▸ Exercise requirements
Each line from the one containing "- the road continues" onward, through the end of the entries, is to be transcribed exactly; nothing else is to be included.

____ Data extract

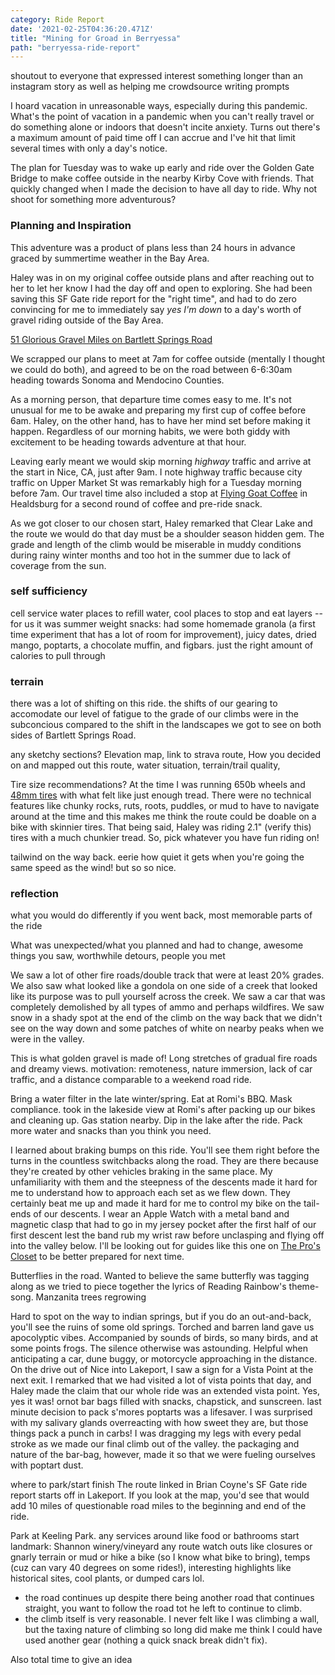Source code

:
 ```yaml
---
category: Ride Report
date: '2021-02-25T04:36:20.471Z'
title: "Mining for Groad in Berryessa"
path: "berryessa-ride-report"
---
```


shoutout to everyone that expressed interest something longer than an instagram story as well as helping me crowdsource writing prompts

I hoard vacation in unreasonable ways, especially during this pandemic. What's the point of vacation in a pandemic when you can't really travel or do something alone or indoors that doesn't incite anxiety. Turns out there's a maximum amount of paid time off I can accrue and I've hit that limit several times with only a day's notice.

The plan for Tuesday was to wake up early and ride over the Golden Gate Bridge to make coffee outside in the nearby Kirby Cove with friends. That quickly changed when I made the decision to have all day to ride. Why not shoot for something more adventurous?

### Planning and Inspiration
This adventure was a product of plans less than 24 hours in advance graced by summertime weather in the Bay Area.

Haley was in on my original coffee outside plans and after reaching out to her to let her know I had the day off and open to exploring. She had been saving this SF Gate ride report for the "right time", and had to do zero convincing for me to immediately say _yes I'm down_ to a day's worth of gravel riding outside of the Bay Area.

[51 Glorious Gravel Miles on Bartlett Springs Road](https://blog.sfgate.com/bicycle/2016/09/03/51-glorious-gravel-miles-on-bartlett-springs-road/)

We scrapped our plans to meet at 7am for coffee outside (mentally I thought we could do both), and agreed to be on the road between 6-6:30am heading towards Sonoma and Mendocino Counties.

As a morning person, that departure time comes easy to me. It's not unusual for me to be awake and preparing my first cup of coffee before 6am. Haley, on the other hand, has to have her mind set before making it happen. Regardless of our morning habits, we were both giddy with excitement to be heading towards adventure at that hour.

Leaving early meant we would skip morning _highway_ traffic and arrive at the start in Nice, CA, just after 9am. I note highway traffic because city traffic on Upper Market St was remarkably high for a Tuesday morning before 7am. Our travel time also included a stop at [Flying Goat Coffee](https://flyinggoatcoffee.com/419-center-street/) in Healdsburg for a second round of coffee and pre-ride snack.

As we got closer to our chosen start, Haley remarked that Clear Lake and the route we would do that day must be a shoulder season hidden gem. The grade and length of the climb would be miserable in muddy conditions during rainy winter months and too hot in the summer due to lack of coverage from the sun.


### self sufficiency
cell service
water
 places to refill water, cool places to stop and eat
 layers -- for us it was summer weight
 snacks: had some homemade granola (a first time experiment that has a lot of room for improvement), juicy dates, dried mango, poptarts, a chocolate muffin, and figbars. just the right amount of calories to pull through

### terrain
there was a lot of shifting on this ride. the shifts of our gearing to accomodate our level of fatigue to the grade of our climbs were in the subconcious compared to the shift in the landscapes we got to see on both sides of Bartlett Springs Road.

any sketchy sections?
Elevation map, link to strava route,
How you decided on and mapped out this route, water situation, terrain/trail quality,

Tire size recommendations? At the time I was running 650b wheels and [48mm tires](https://panaracer.com/en/products/gravel_en/gravelking_en/gravelking-sk-3/) with what felt like just enough tread. There were no technical features like chunky rocks, ruts, roots, puddles, or mud to have to navigate around at the time and this makes me think the route could be doable on a bike with skinnier tires. That being said, Haley was riding 2.1" (verify this) tires with a much chunkier tread. So, pick whatever you have fun riding on!

tailwind on the way back. eerie how quiet it gets when you're going the same speed as the wind! but so so nice.

### reflection
what you would do differently if you went back, most memorable parts of the ride

What was unexpected/what you planned and had to change, awesome things you saw, worthwhile detours, people you met

We saw a lot of other fire roads/double track that were at least 20% grades. We also saw what looked like a gondola on one side of a creek that looked like its purpose was to pull yourself across the creek. We saw a car that was completely demolished by all types of ammo and perhaps wildfires. We saw snow in a shady spot at the end of the climb on the way back that we didn't see on the way down and some patches of white on nearby peaks when we were in the valley.

This is what golden gravel is made of! Long stretches of gradual fire roads and dreamy views.
motivation: remoteness, nature immersion, lack of car traffic, and a distance comparable to a weekend road ride.

Bring a water filter in the late winter/spring.
Eat at Romi's BBQ. Mask compliance. took in the lakeside view at Romi's after packing up our bikes and cleaning up.
Gas station nearby.
Dip in the lake after the ride.
Pack more water and snacks than you think you need.

I learned about braking bumps on this ride. You'll see them right before the turns in the countless switchbacks along the road. They are there because they're created by other vehicles braking in the same place. My unfamiliarity with them and the steepness of the descents made it hard for me to understand how to approach each set as we flew down. They certainly beat me up and made it hard for me to control my bike on the tail-ends of our descents. I wear an Apple Watch with a metal band and magnetic clasp that had to go in my jersey pocket after the first half of our first descent lest the band rub my wrist raw before unclasping and flying off into the valley below. I'll be looking out for guides like this one on [The Pro's Closet](https://www.theproscloset.com/blogs/news/three-tips-to-brake-better-on-your-mountain-bike#:~:text=Braking%20bumps%20are%20caused%20by,your%20bike%20hard%20to%20control.&text=Option%202%3A%20Brake%20before%20the,speed%20then%20brake%20after%20them.) to be better prepared for next time.

Butterflies in the road. Wanted to believe the same butterfly was tagging along as we tried to piece together the lyrics of Reading Rainbow's theme-song.
Manzanita trees regrowing

Hard to spot on the way to indian springs, but if you do an out-and-back, you'll see the ruins of some old springs.
Torched and barren land gave us apocolyptic vibes. Accompanied by sounds of birds, so many birds, and at some points frogs. The silence otherwise was astounding. Helpful when anticipating a car, dune buggy, or motorcycle approaching in the distance.
On the drive out of Nice into Lakeport, I saw a sign for a Vista Point at the next exit. I remarked that we had visited a lot of vista points that day, and Haley made the claim that our whole ride was an extended vista point. Yes, yes it was!
ornot bar bags filled with snacks, chapstick, and sunscreen. last minute decision to pack s'mores poptarts was a lifesaver. I was surprised with my salivary glands overreacting with how sweet they are, but those things pack a punch in carbs! I was dragging my legs with every pedal stroke as we made our final climb out of the valley. the packaging and nature of the bar-bag, however, made it so that we were fueling ourselves with poptart dust.

where to park/start finish
The route linked in Brian Coyne's SF Gate ride report starts off in Lakeport. If you look at the map, you'd see that would add 10 miles of questionable road miles to the beginning and end of the ride.

Park at Keeling Park.
any services around like food or bathrooms
start landmark: Shannon winery/vineyard
any route watch outs like closures or gnarly terrain or mud or hike a bike (so I know what bike to bring), temps (cuz can vary 40 degrees on some rides!), interesting highlights like historical sites, cool plants, or dumped cars lol.

- the road continues up despite there being another road that continues straight, you want to follow the road tot he left to continue to climb.
- the climb itself is very reasonable. I never felt like I was climbing a wall, but the taxing nature of climbing so long did make me think I could have used another gear (nothing a quick snack break didn't fix).

Also total time to give an idea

________

▸ Solution
- the road continues up despite there being another road that continues straight, you want to follow the road tot he left to continue to climb.
- the climb itself is very reasonable. I never felt like I was climbing a wall, but the taxing nature of climbing so long did make me think I could have used another gear (nothing a quick snack break didn't fix).

Also total time to give an idea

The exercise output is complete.